As a child of refugees who fled what is now Bangladesh, I certainly experienced my share of racist slurs and teasing growing up in Canada. But so did most of the other kids; we all had a way of pointing out and bullying each other about our differences. I took it all as part of what it’s like to learn to maneuver a cultural mosaic (and frankly, high school).

But an incident that took place years later made me really internalize what racism was. I was by then an in-house lawyer at a large insurance company, and my boss thought it would be funny to send me to represent the company at a Canadian Human Rights Commission hearing. The premise? That our company had engaged in racial and gender discrimination while handling an insurance claim. My place of employment was anything but racist, and those of us who were “people of color” thought the claim was outrageous. So we decided to have one of our black business clients join me as the company representative.

When we arrived to check in for our hearing the clerk took one look at us and said, “Plaintiffs?”

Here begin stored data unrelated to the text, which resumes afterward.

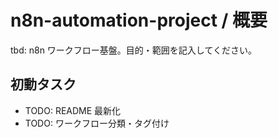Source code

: # n8n-automation-project / 概要
tbd: n8n ワークフロー基盤。目的・範囲を記入してください。
## 初動タスク
- TODO: README 最新化
- TODO: ワークフロー分類・タグ付け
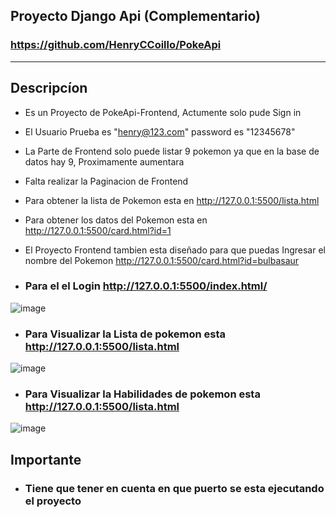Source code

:

## Proyecto Django Api (Complementario)

### https://github.com/HenryCCoillo/PokeApi

<hr>

## Descripcíon
- Es un Proyecto de PokeApi-Frontend, Actumente solo pude Sign in
- El Usuario Prueba es "henry@123.com" password es "12345678"
- La Parte de Frontend solo puede listar 9 pokemon ya que en la base de datos hay 9, Proximamente aumentara
- Falta realizar la Paginacion de Frontend

- Para obtener la lista de Pokemon esta en http://127.0.0.1:5500/lista.html
- Para obtener los datos del Pokemon esta en http://127.0.0.1:5500/card.html?id=1
- El Proyecto Frontend tambien esta diseñado para que puedas Ingresar el nombre del Pokemon http://127.0.0.1:5500/card.html?id=bulbasaur

- ### Para el el Login http://127.0.0.1:5500/index.html/

![image](https://user-images.githubusercontent.com/86704638/217314753-4fd46a89-7fd9-4890-8cfd-e203eb1ea4e4.png)


- ### Para Visualizar la Lista de pokemon esta http://127.0.0.1:5500/lista.html

![image](https://user-images.githubusercontent.com/86704638/217314856-4cd5ece2-2f26-4039-9c41-476860b8ce11.png)



- ### Para Visualizar la Habilidades de pokemon esta http://127.0.0.1:5500/lista.html

![image](https://user-images.githubusercontent.com/86704638/217315235-2075f446-fe63-4512-b8c6-489bf07869ce.png)


## Importante
- ### Tiene que tener en cuenta en que puerto se esta ejecutando el proyecto

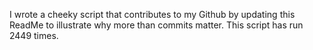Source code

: I wrote a cheeky script that contributes to my Github by updating this ReadMe to illustrate why more than commits matter. This script has run 2449 times.
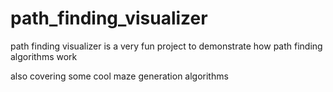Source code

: # path_finding_visualizer

path finding visualizer is a very fun project to demonstrate how path finding algorithms work 

also covering some cool maze generation algorithms 
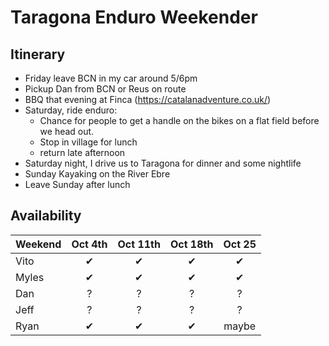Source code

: # Taragona Enduro Weekender

## Itinerary

- Friday leave BCN in my car around 5/6pm
- Pickup Dan from BCN or Reus on route
- BBQ that evening at Finca (https://catalanadventure.co.uk/)
- Saturday, ride enduro:
    - Chance for people to get a handle on the bikes on a flat field before we head out.
    - Stop in village for lunch
    - return late afternoon
- Saturday night, I drive us to Taragona for dinner and some nightlife
- Sunday Kayaking on the River Ebre
- Leave Sunday after lunch


## Availability

| Weekend | Oct 4th | Oct 11th | Oct 18th | Oct 25 |
|---------|:-------:|:--------:|:--------:|:------:|
| Vito    | ✔ | ✔ | ✔ |✔
| Myles    | ✔ | ✔ | ✔ |✔
| Dan | ? | ? | ? | ?
| Jeff | ? | ? | ? | ?
| Ryan | ✔| ✔ | ✔ | maybe


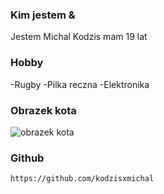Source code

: ### Kim jestem &
 Jestem Michal Kodzis mam 19 lat

### Hobby
-Rugby
-Pilka reczna
-Elektronika

### Obrazek kota
![obrazek kota](https://tueuropa.pl/uploads/articles_files/2021/11/05/6e7f9516-1948-d9e8-ca22-00007380aca5.jpg)

### Github
`https://github.com/kodzisxmichal`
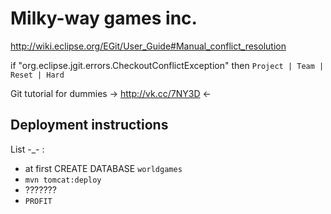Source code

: Milky-way games inc.
====================

http://wiki.eclipse.org/EGit/User_Guide#Manual_conflict_resolution

if "org.eclipse.jgit.errors.CheckoutConflictException"
then `Project | Team | Reset | Hard`

Git tutorial for dummies -> http://vk.cc/7NY3D <-

Deployment instructions
-------

List -_- :
* at first CREATE DATABASE `worldgames`
* `mvn tomcat:deploy`
* ???????
* `PROFIT`
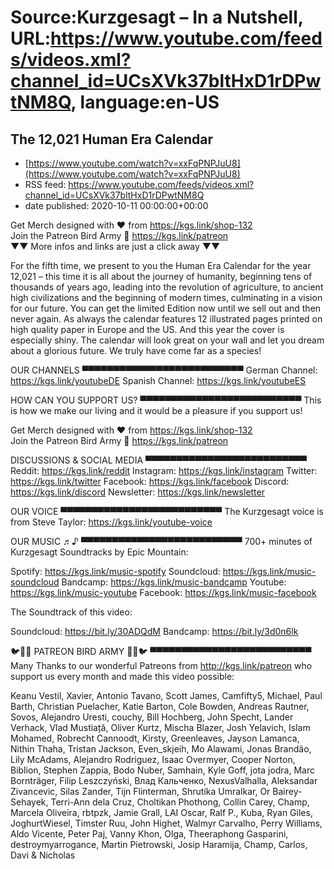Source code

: # Source:Kurzgesagt – In a Nutshell, URL:https://www.youtube.com/feeds/videos.xml?channel_id=UCsXVk37bltHxD1rDPwtNM8Q, language:en-US

## The 12,021 Human Era Calendar
 - [https://www.youtube.com/watch?v=xxFqPNPJuU8](https://www.youtube.com/watch?v=xxFqPNPJuU8)
 - RSS feed: https://www.youtube.com/feeds/videos.xml?channel_id=UCsXVk37bltHxD1rDPwtNM8Q
 - date published: 2020-10-11 00:00:00+00:00

Get Merch designed with ❤ from https://kgs.link/shop-132  
Join the Patreon Bird Army 🐧 https://kgs.link/patreon  
▼▼ More infos and links are just a click away ▼▼

For the fifth time, we present to you the Human Era Calendar for the year 12,021 – this time it is all about the journey of humanity, beginning tens of thousands of years ago, leading into the revolution of agriculture, to ancient high civilizations and the beginning of modern times, culminating in a vision for our future. You can get the limited Edition now until we sell out and then never again. As always the calendar features 12 illustrated pages printed on high quality paper in Europe and the US. And this year the cover is especially shiny. The calendar will look great on your wall and let you dream about a glorious future. We truly have come far as a species! 

OUR CHANNELS
▀▀▀▀▀▀▀▀▀▀▀▀▀▀▀▀▀▀▀▀▀▀▀▀▀▀
German Channel: https://kgs.link/youtubeDE 
Spanish Channel: https://kgs.link/youtubeES 


HOW CAN YOU SUPPORT US?
▀▀▀▀▀▀▀▀▀▀▀▀▀▀▀▀▀▀▀▀▀▀▀▀▀▀
This is how we make our living and it would be a pleasure if you support us!

Get Merch designed with ❤ from https://kgs.link/shop-132  
Join the Patreon Bird Army 🐧 https://kgs.link/patreon  


DISCUSSIONS & SOCIAL MEDIA
▀▀▀▀▀▀▀▀▀▀▀▀▀▀▀▀▀▀▀▀▀▀▀▀▀▀
Reddit:            https://kgs.link/reddit
Instagram:     https://kgs.link/instagram
Twitter:           https://kgs.link/twitter
Facebook:      https://kgs.link/facebook
Discord:          https://kgs.link/discord
Newsletter:    https://kgs.link/newsletter


OUR VOICE
▀▀▀▀▀▀▀▀▀▀▀▀▀▀▀▀▀▀▀▀▀▀▀▀▀▀
The Kurzgesagt voice is from 
Steve Taylor:  https://kgs.link/youtube-voice


OUR MUSIC ♬♪
▀▀▀▀▀▀▀▀▀▀▀▀▀▀▀▀▀▀▀▀▀▀▀▀▀▀
700+ minutes of Kurzgesagt Soundtracks by Epic Mountain:

Spotify:            https://kgs.link/music-spotify
Soundcloud:   https://kgs.link/music-soundcloud
Bandcamp:     https://kgs.link/music-bandcamp
Youtube:          https://kgs.link/music-youtube
Facebook:       https://kgs.link/music-facebook

The Soundtrack of this video:

Soundcloud:   https://bit.ly/30ADQdM
Bandcamp:     https://bit.ly/3d0n6lk


🐦🐧🐤 PATREON BIRD ARMY 🐤🐧🐦
▀▀▀▀▀▀▀▀▀▀▀▀▀▀▀▀▀▀▀▀▀▀▀▀▀▀
Many Thanks to our wonderful Patreons from http://kgs.link/patreon who support us every month and made this video possible:

Keanu Vestil, Xavier, Antonio Tavano, Scott James, Camfifty5, Michael, Paul Barth, Christian Puelacher, Katie Barton, Cole Bowden, Andreas Rautner, Sovos, Alejandro Uresti, couchy, Bill Hochberg, John Specht, Lander Verhack, Vlad Mustiață, Oliver Kurtz, Mischa Blazer, Josh Yelavich, Islam Mohamed, Robrecht Cannoodt, Kirsty, Greenleaves, Jayson Lamanca, Nithin Thaha, Tristan Jackson, Even_skjeih, Mo Alawami, Jonas Brandão, Lily McAdams, Alejandro Rodriguez, Isaac Overmyer, Cooper Norton, Biblion, Stephen Zappia, Bodo Nuber, Samhain, Kyle Goff, jota jodra, Marc Bornträger, Filip Leszczyński, Влад Кальченко, NexusValhalla, Aleksandar Zivancevic, Silas Zander, Tijn Flinterman, Shrutika Umralkar, Or Bairey-Sehayek, Terri-Ann dela Cruz, Choltikan Phothong, Collin Carey, Champ, Marcela Oliveira, rbtpzk, Jamie Grall, LAI Oscar, Ralf P., Kuba, Ryan Giles, JoghurtWiesel, Timster Ruu, John Highet, Walmyr Carvalho, Perry Williams, Aldo Vicente, Peter Paj, Vanny Khon, Olga, Theeraphong Gasparini, destroymyarrogance, Martin Pietrowski, Josip Haramija, Champ, Carlos, Davi & Nicholas

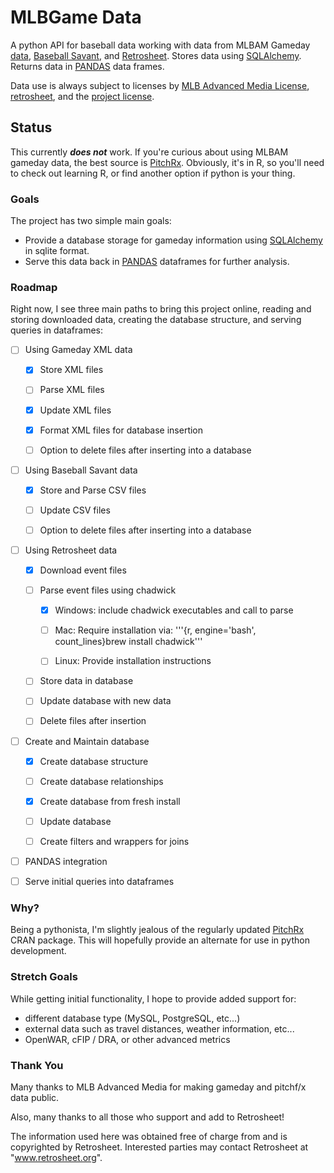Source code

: # MLBGame Data

A python API for baseball data working with data from MLBAM Gameday [data](http://gd2.mlb.com/components/game/mlb/), [Baseball Savant](https://baseballsavant.mlb.com), and [Retrosheet](http://www.retrosheet.org). Stores data using [SQLAlchemy](https://www.sqlalchemy.org). Returns data in [PANDAS](http://pandas.pydata.org) data frames.

Data use is always subject to licenses by [MLB Advanced Media License](http://gd2.mlb.com/components/copyright.txt), [retrosheet](http://www.retrosheet.org/notice.txt), and the [project license](https://github.com/toddheitmann/mlbgameday/blob/master/LICENSE).

## Status

This currently ***does not*** work. If you're curious about using MLBAM gameday data, the best source is [PitchRx](https://github.com/cpsievert/pitchRx). Obviously, it's in R, so you'll need to check out learning R, or find another option if python is your thing.

### Goals

The project has two simple main goals:

- Provide a database storage for gameday information using [SQLAlchemy](https://www.sqlalchemy.org) in sqlite format.
- Serve this data back in [PANDAS](http://pandas.pydata.org) dataframes for further analysis.

### Roadmap

Right now, I see three main paths to bring this project online, reading and storing downloaded data, creating the database structure, and serving queries in dataframes:

- [ ] Using Gameday XML data

  - [x] Store XML files

  - [ ] Parse XML files

  - [x] Update XML files

  - [x] Format XML files for database insertion

  - [ ] Option to delete files after inserting into a database

- [ ] Using Baseball Savant data

  - [x] Store and Parse CSV files

  - [ ] Update CSV files

  - [ ] Option to delete files after inserting into a database

- [ ] Using Retrosheet data

  - [x] Download event files

  - [ ] Parse event files using chadwick

    - [x] Windows: include chadwick executables and call to parse

    - [ ] Mac: Require installation via: '''{r, engine='bash', count_lines}brew install chadwick'''

    - [ ] Linux: Provide installation instructions

  - [ ] Store data in database

  - [ ] Update database with new data

  - [ ] Delete files after insertion

- [ ] Create and Maintain database

  - [x] Create database structure

  - [ ] Create database relationships

  - [x] Create database from fresh install

  - [ ] Update database

  - [ ] Create filters and wrappers for joins

- [ ] PANDAS integration

 - [ ] Serve initial queries into dataframes

### Why?

Being a pythonista, I'm slightly jealous of the regularly updated [PitchRx](https://github.com/cpsievert/pitchRx) CRAN package. This will hopefully provide an alternate for use in python development.

### Stretch Goals

While getting initial functionality, I hope to provide added support for:
- different database type (MySQL, PostgreSQL, etc...)
- external data such as travel distances, weather information, etc...
- OpenWAR, cFIP / DRA, or other advanced metrics

### Thank You

Many thanks to MLB Advanced Media for making gameday and pitchf/x data public.

Also, many thanks to all those who support and add to Retrosheet!

The information used here was obtained free of charge from and is copyrighted by Retrosheet.  Interested parties may contact Retrosheet at "www.retrosheet.org".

Imagine the look on that clerk’s face when I calmly replied: “No, counsel for the defendant, and defendant.”
 
Throughout the rest of the hearing process, this assumption was made time after time. Judging people by their physical characteristics, which are skin deep and irrelevant to who they are, is racism. So here I was at the Canadian Human Rights Commission, and I was experiencing the first serious racism I’d ever encountered.
 
So when people today advocate for Diversity, Equity, and Inclusion (DEI) mandates for non-profits, foundations, or corporate boards, in essence they want to turn every organization into a mini-human rights commission. Will those actions in fact serve the very communities they claim to help? I sure don’t want people to assume I’m a plaintiff, or a defendant, on the basis of my skin color.